My heart cries for the Palestinian people caught between the Mediterranean Sea and a hostile regime. Yet despite the atrocious acts being committed against them, despite the bombs, missiles and bulldozers that destroy their homes, national and international condemnation and blame is laid at their feet for actions that have been deemed terrorist. Yet, there is nothing that the Palestinian people will ever be able to do that would cause the nation of Israel to cease to exist. The same cannot be said about the actions of the state of Israel against a people that exist without the right to exist, without the right to choose their own leaders (we call that a democracy), without the human right of self-determination and the right to raise a flag and call yourself a nation. The actions of the Palestinians are the actions of an impoverished people against the massive artillery of the 5th largest military state in the world. The actions of the Palestinians seek nothing more than to send a message to their adversary and to the world. Just like the people of Oakland. No, we may not agree with their methodology - riots and suicide bombings - but we must understand that their methods are born of survival and a caustic sense of desperation.

King would speak to America today as he did yesterday. He would condemn this nation’s actions of “pre-emptive strikes” in its decision to invade Iraq. Such actions on this nation’s part have now set in motion the pre-emptive military actions of other nations like Russia and Israel.

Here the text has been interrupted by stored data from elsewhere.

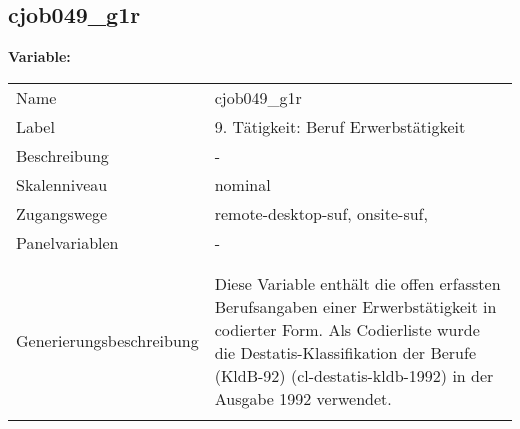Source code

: 	
	
	\subsection{cjob049\_g1r}
	\label{subSection:cjob049_g1r}

	\noindent\textbf{Variable:}\\
		\begin{tabular}{lL{11.3cm}}
			\label{tableVariable:cjob049_g1r}
			Name & cjob049\_g1r \\
			Label & 9. Tätigkeit: Beruf Erwerbstätigkeit \\
			Beschreibung & - \\
			Skalenniveau & nominal \\
			Zugangswege &
				remote-desktop-suf,
				onsite-suf,
 \\
			Panelvariablen & -
			 \\
			 \\
 \\
					Generierungsbeschreibung & Diese Variable enthält die offen erfassten Berufsangaben einer Erwerbstätigkeit in codierter Form. Als Codierliste wurde die Destatis-Klassifikation der Berufe (KldB-92) (cl-destatis-kldb-1992) in der Ausgabe 1992 verwendet. 
				 \\	
			 \\
		\end{tabular}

In his speech, “Time to Break Silence,” King reminds us that our overriding loyalties ought to be with the oppressed. “This I believe to be the privilege and the burden of all of us who deem ourselves bound by allegiances and loyalties which are broader and deeper than nationalism and which go beyond our nation’s self-defined goals and positions. We are called to speak for the weak, for the voice-less, for victims of our nation and for those it calls enemy, for no document from human hands can make these humans any less our brothers.”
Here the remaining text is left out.